-- WORKING DATA follows --

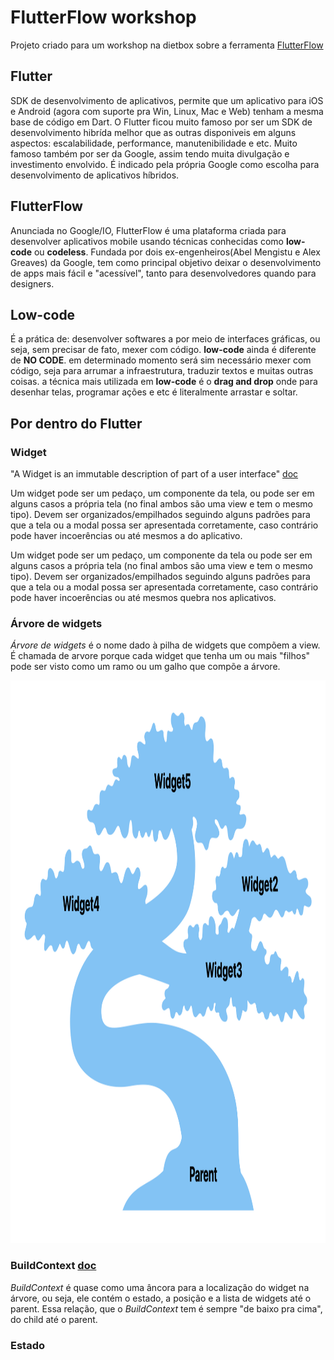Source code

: # FlutterFlow workshop

Projeto criado para um workshop na dietbox sobre a ferramenta [FlutterFlow](https://app.flutterflow.io/)


## Flutter

SDK de desenvolvimento de aplicativos, permite que um aplicativo para iOS e Android (agora com suporte pra Win, Linux, Mac e Web) tenham a mesma base de código em Dart. O Flutter ficou muito famoso por ser um SDK de desenvolvimento hibrída melhor que as outras disponiveis em alguns aspectos: escalabilidade, performance, manutenibilidade e etc. Muito famoso também por ser da Google, assim tendo muita divulgação e investimento envolvido. É indicado pela própria Google como escolha para desenvolvimento de aplicativos híbridos.

## FlutterFlow

Anunciada no Google/IO, FlutterFlow é uma plataforma criada para desenvolver aplicativos mobile usando técnicas conhecidas como __low-code__ ou __codeless__. Fundada por dois ex-engenheiros(Abel Mengistu e Alex Greaves) da Google, tem como principal objetivo deixar o desenvolvimento de apps mais fácil e "acessível", tanto para desenvolvedores quando para designers.


## Low-code

É a prática de: desenvolver softwares a por meio de interfaces gráficas, ou seja, sem precisar de fato, mexer com código. __low-code__ ainda é diferente de __NO CODE__. em determinado momento será sim necessário mexer com código, seja para arrumar a infraestrutura, traduzir textos e muitas outras coisas. a técnica mais utilizada em __low-code__ é o __drag and drop__ onde para desenhar telas, programar ações e etc é literalmente arrastar e soltar.

## Por dentro do Flutter

### Widget
"A Widget is an immutable description of part of a user interface" [doc](https://api.flutter.dev/flutter/widgets/Widget-class.html)

Um widget pode ser um pedaço, um componente da tela, ou pode ser em alguns casos a própria tela (no final ambos são uma view e tem o mesmo tipo). Devem ser organizados/empilhados seguindo alguns padrões para que a tela ou a modal possa ser apresentada corretamente, caso contrário pode haver incoerências ou até mesmos a do aplicativo.

Um widget pode ser um pedaço, um componente da tela ou pode ser em alguns casos a própria tela (no final ambos são uma view e tem o mesmo tipo). Devem ser organizados/empilhados seguindo alguns padrões para que a tela ou a modal possa ser apresentada corretamente, caso contrário pode haver incoerências ou até mesmos quebra nos aplicativos.

### Árvore de widgets
_Árvore de widgets_ é o nome dado à pilha de widgets que compõem a view. É chamada de arvore porque cada widget que tenha um ou mais "filhos" pode ser visto como um ramo ou um galho que compõe a árvore.

<img src="/content/widget_tree.png" style="height:900px; width:900px;"/>

### BuildContext [doc](https://api.flutter.dev/flutter/widgets/BuildContext-class.html)
_BuildContext_ é quase como uma âncora para a localização do widget na árvore, ou seja, ele contém o estado, a posição e a lista de widgets até o parent. 
Essa relação, que o _BuildContext_ tem é sempre "de baixo pra cima", do child até o parent.


### Estado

-- WORKING DATA concluded --

AIM OF THE EXERCISE: In repeating the entries, exclude the pictures and alter nothing else.

ANSWER TO THE EXERCISE:
Source code

: # FlutterFlow workshop

Projeto criado para um workshop na dietbox sobre a ferramenta [FlutterFlow](https://app.flutterflow.io/)


## Flutter

SDK de desenvolvimento de aplicativos, permite que um aplicativo para iOS e Android (agora com suporte pra Win, Linux, Mac e Web) tenham a mesma base de código em Dart. O Flutter ficou muito famoso por ser um SDK de desenvolvimento hibrída melhor que as outras disponiveis em alguns aspectos: escalabilidade, performance, manutenibilidade e etc. Muito famoso também por ser da Google, assim tendo muita divulgação e investimento envolvido. É indicado pela própria Google como escolha para desenvolvimento de aplicativos híbridos.

## FlutterFlow

Anunciada no Google/IO, FlutterFlow é uma plataforma criada para desenvolver aplicativos mobile usando técnicas conhecidas como __low-code__ ou __codeless__. Fundada por dois ex-engenheiros(Abel Mengistu e Alex Greaves) da Google, tem como principal objetivo deixar o desenvolvimento de apps mais fácil e "acessível", tanto para desenvolvedores quando para designers.


## Low-code

É a prática de: desenvolver softwares a por meio de interfaces gráficas, ou seja, sem precisar de fato, mexer com código. __low-code__ ainda é diferente de __NO CODE__. em determinado momento será sim necessário mexer com código, seja para arrumar a infraestrutura, traduzir textos e muitas outras coisas. a técnica mais utilizada em __low-code__ é o __drag and drop__ onde para desenhar telas, programar ações e etc é literalmente arrastar e soltar.

## Por dentro do Flutter

### Widget
"A Widget is an immutable description of part of a user interface" [doc](https://api.flutter.dev/flutter/widgets/Widget-class.html)

Um widget pode ser um pedaço, um componente da tela, ou pode ser em alguns casos a própria tela (no final ambos são uma view e tem o mesmo tipo). Devem ser organizados/empilhados seguindo alguns padrões para que a tela ou a modal possa ser apresentada corretamente, caso contrário pode haver incoerências ou até mesmos a do aplicativo.

Um widget pode ser um pedaço, um componente da tela ou pode ser em alguns casos a própria tela (no final ambos são uma view e tem o mesmo tipo). Devem ser organizados/empilhados seguindo alguns padrões para que a tela ou a modal possa ser apresentada corretamente, caso contrário pode haver incoerências ou até mesmos quebra nos aplicativos.

### Árvore de widgets
_Árvore de widgets_ é o nome dado à pilha de widgets que compõem a view. É chamada de arvore porque cada widget que tenha um ou mais "filhos" pode ser visto como um ramo ou um galho que compõe a árvore.

<img src="/content/widget_tree.png" style="height:900px; width:900px;"/>

### BuildContext [doc](https://api.flutter.dev/flutter/widgets/BuildContext-class.html)
_BuildContext_ é quase como uma âncora para a localização do widget na árvore, ou seja, ele contém o estado, a posição e a lista de widgets até o parent. 
Essa relação, que o _BuildContext_ tem é sempre "de baixo pra cima", do child até o parent.


### Estado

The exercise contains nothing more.